[PROBLEM DETAILS] Write the records out again, unchanged.

---

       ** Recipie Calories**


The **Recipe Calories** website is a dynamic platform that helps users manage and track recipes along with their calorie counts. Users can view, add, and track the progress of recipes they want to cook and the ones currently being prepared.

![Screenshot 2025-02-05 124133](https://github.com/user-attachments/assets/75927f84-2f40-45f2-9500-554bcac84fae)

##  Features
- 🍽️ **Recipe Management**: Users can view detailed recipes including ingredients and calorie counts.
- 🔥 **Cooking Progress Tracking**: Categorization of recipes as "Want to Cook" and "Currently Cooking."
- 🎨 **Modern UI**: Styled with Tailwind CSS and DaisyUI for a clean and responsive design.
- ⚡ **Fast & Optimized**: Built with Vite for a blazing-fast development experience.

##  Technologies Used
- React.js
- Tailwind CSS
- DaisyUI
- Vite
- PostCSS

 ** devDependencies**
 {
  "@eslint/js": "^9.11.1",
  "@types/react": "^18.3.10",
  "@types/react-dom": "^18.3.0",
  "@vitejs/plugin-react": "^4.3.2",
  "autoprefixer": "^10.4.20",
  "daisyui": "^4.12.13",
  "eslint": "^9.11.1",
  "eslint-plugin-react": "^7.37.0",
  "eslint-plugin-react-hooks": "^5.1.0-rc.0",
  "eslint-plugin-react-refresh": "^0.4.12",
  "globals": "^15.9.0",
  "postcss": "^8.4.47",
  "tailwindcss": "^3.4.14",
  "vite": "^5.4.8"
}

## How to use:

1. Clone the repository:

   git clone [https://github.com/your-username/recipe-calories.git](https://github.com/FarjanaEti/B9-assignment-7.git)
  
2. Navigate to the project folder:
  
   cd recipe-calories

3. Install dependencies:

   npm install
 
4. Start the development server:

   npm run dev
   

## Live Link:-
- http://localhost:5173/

---

[TASK RESPONSE]
       ** Recipie Calories**


The **Recipe Calories** website is a dynamic platform that helps users manage and track recipes along with their calorie counts. Users can view, add, and track the progress of recipes they want to cook and the ones currently being prepared.

![Screenshot 2025-02-05 124133](https://github.com/user-attachments/assets/75927f84-2f40-45f2-9500-554bcac84fae)

##  Features
- 🍽️ **Recipe Management**: Users can view detailed recipes including ingredients and calorie counts.
- 🔥 **Cooking Progress Tracking**: Categorization of recipes as "Want to Cook" and "Currently Cooking."
- 🎨 **Modern UI**: Styled with Tailwind CSS and DaisyUI for a clean and responsive design.
- ⚡ **Fast & Optimized**: Built with Vite for a blazing-fast development experience.

##  Technologies Used
- React.js
- Tailwind CSS
- DaisyUI
- Vite
- PostCSS

 ** devDependencies**
 {
  "@eslint/js": "^9.11.1",
  "@types/react": "^18.3.10",
  "@types/react-dom": "^18.3.0",
  "@vitejs/plugin-react": "^4.3.2",
  "autoprefixer": "^10.4.20",
  "daisyui": "^4.12.13",
  "eslint": "^9.11.1",
  "eslint-plugin-react": "^7.37.0",
  "eslint-plugin-react-hooks": "^5.1.0-rc.0",
  "eslint-plugin-react-refresh": "^0.4.12",
  "globals": "^15.9.0",
  "postcss": "^8.4.47",
  "tailwindcss": "^3.4.14",
  "vite": "^5.4.8"
}

## How to use:

1. Clone the repository:

   git clone [https://github.com/your-username/recipe-calories.git](https://github.com/FarjanaEti/B9-assignment-7.git)
  
2. Navigate to the project folder:
  
   cd recipe-calories

3. Install dependencies:

   npm install
 
4. Start the development server:

   npm run dev
   

## Live Link:-
- http://localhost:5173/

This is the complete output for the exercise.